Pictures stay out of the copy, and everything else in the data below is repeated exactly.
· · · · · · ·
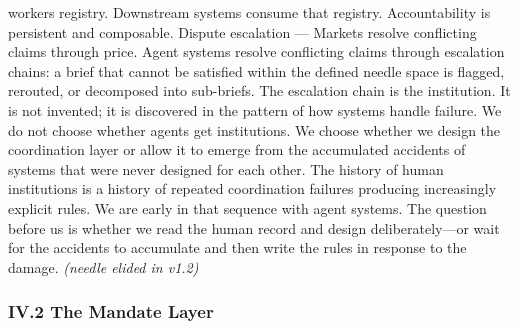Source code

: \documentclass[
]{article}
\begin{document}
worker\textquotesingle s registry. Downstream systems consume that
registry. Accountability is persistent and composable. Dispute
escalation --- Markets resolve conflicting claims through price. Agent
systems resolve conflicting claims through escalation chains: a brief
that cannot be satisfied within the defined needle space is flagged,
rerouted, or decomposed into sub-briefs. The escalation chain is the
institution. It is not invented; it is discovered in the pattern of how
systems handle failure. We do not choose whether agents get
institutions. We choose whether we design the coordination layer or
allow it to emerge from the accumulated accidents of systems that were
never designed for each other. The history of human institutions is a
history of repeated coordination failures producing increasingly
explicit rules. We are early in that sequence with agent systems. The
question before us is whether we read the human record and design
deliberately---or wait for the accidents to accumulate and then write
the rules in response to the damage. \emph{(needle elided in v1.2)}

\subsubsection{IV.2 The Mandate Layer}\label{iv2-the-mandate-layer}
\end{document}
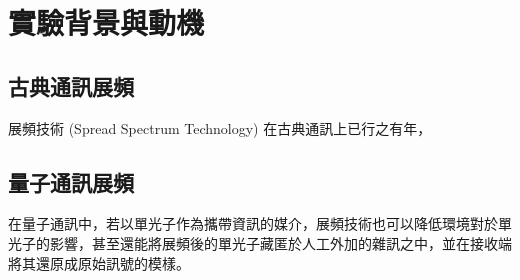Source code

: \documentclass[class=NCU_thesis, crop=false]{standalone}
\begin{document}
\chapter{實驗背景與動機}
\section{古典通訊展頻}
展頻技術 (Spread Spectrum Technology) 在古典通訊上已行之有年，

\section{量子通訊展頻}
在量子通訊中，若以單光子作為攜帶資訊的媒介，展頻技術也可以降低環境對於單光子的影響，甚至還能將展頻後的單光子藏匿於人工外加的雜訊之中，並在接收端將其還原成原始訊號的模樣。
\end{document}
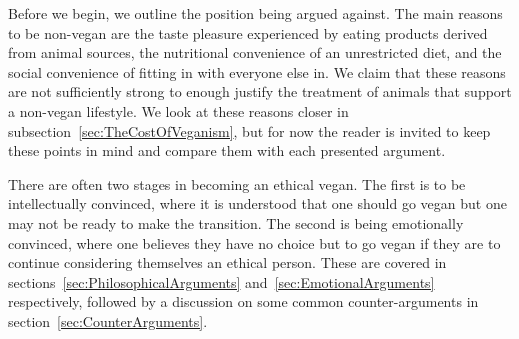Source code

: Before we begin, we outline the position being argued against. The main reasons to be non-vegan are the taste pleasure experienced by eating products derived from animal sources, the nutritional convenience of an unrestricted diet, and the social convenience of fitting in with everyone else in. We claim that these reasons are not sufficiently strong to enough justify the treatment of animals that support a non-vegan lifestyle. We look at these reasons closer in subsection~\ref{sec:TheCostOfVeganism}, but for now the reader is invited to keep these points in mind and compare them with each presented argument.

There are often two stages in becoming an ethical vegan. The first is to be intellectually convinced, where it is understood that one should go vegan but one may not be ready to make the transition. The second is being emotionally convinced, where one believes they have no choice but to go vegan if they are to continue considering themselves an ethical person. These are covered in sections~\ref{sec:PhilosophicalArguments} and~\ref{sec:EmotionalArguments} respectively, followed by a discussion on some common counter-arguments in section~\ref{sec:CounterArguments}.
· · · · · · ·
# EXPECTED OUTPUT
Source code

: \documentclass[
]{article}
\begin{document}
worker\textquotesingle s registry. Downstream systems consume that
registry. Accountability is persistent and composable. Dispute
escalation --- Markets resolve conflicting claims through price. Agent
systems resolve conflicting claims through escalation chains: a brief
that cannot be satisfied within the defined needle space is flagged,
rerouted, or decomposed into sub-briefs. The escalation chain is the
institution. It is not invented; it is discovered in the pattern of how
systems handle failure. We do not choose whether agents get
institutions. We choose whether we design the coordination layer or
allow it to emerge from the accumulated accidents of systems that were
never designed for each other. The history of human institutions is a
history of repeated coordination failures producing increasingly
explicit rules. We are early in that sequence with agent systems. The
question before us is whether we read the human record and design
deliberately---or wait for the accidents to accumulate and then write
the rules in response to the damage. \emph{(needle elided in v1.2)}

\subsubsection{IV.2 The Mandate Layer}\label{iv2-the-mandate-layer}
\end{document}
Source code

: \documentclass[class=NCU_thesis, crop=false]{standalone}
\begin{document}
\chapter{實驗背景與動機}
\section{古典通訊展頻}
展頻技術 (Spread Spectrum Technology) 在古典通訊上已行之有年，

\section{量子通訊展頻}
在量子通訊中，若以單光子作為攜帶資訊的媒介，展頻技術也可以降低環境對於單光子的影響，甚至還能將展頻後的單光子藏匿於人工外加的雜訊之中，並在接收端將其還原成原始訊號的模樣。
\end{document}
Source code

: Before we begin, we outline the position being argued against. The main reasons to be non-vegan are the taste pleasure experienced by eating products derived from animal sources, the nutritional convenience of an unrestricted diet, and the social convenience of fitting in with everyone else in. We claim that these reasons are not sufficiently strong to enough justify the treatment of animals that support a non-vegan lifestyle. We look at these reasons closer in subsection~\ref{sec:TheCostOfVeganism}, but for now the reader is invited to keep these points in mind and compare them with each presented argument.

There are often two stages in becoming an ethical vegan. The first is to be intellectually convinced, where it is understood that one should go vegan but one may not be ready to make the transition. The second is being emotionally convinced, where one believes they have no choice but to go vegan if they are to continue considering themselves an ethical person. These are covered in sections~\ref{sec:PhilosophicalArguments} and~\ref{sec:EmotionalArguments} respectively, followed by a discussion on some common counter-arguments in section~\ref{sec:CounterArguments}.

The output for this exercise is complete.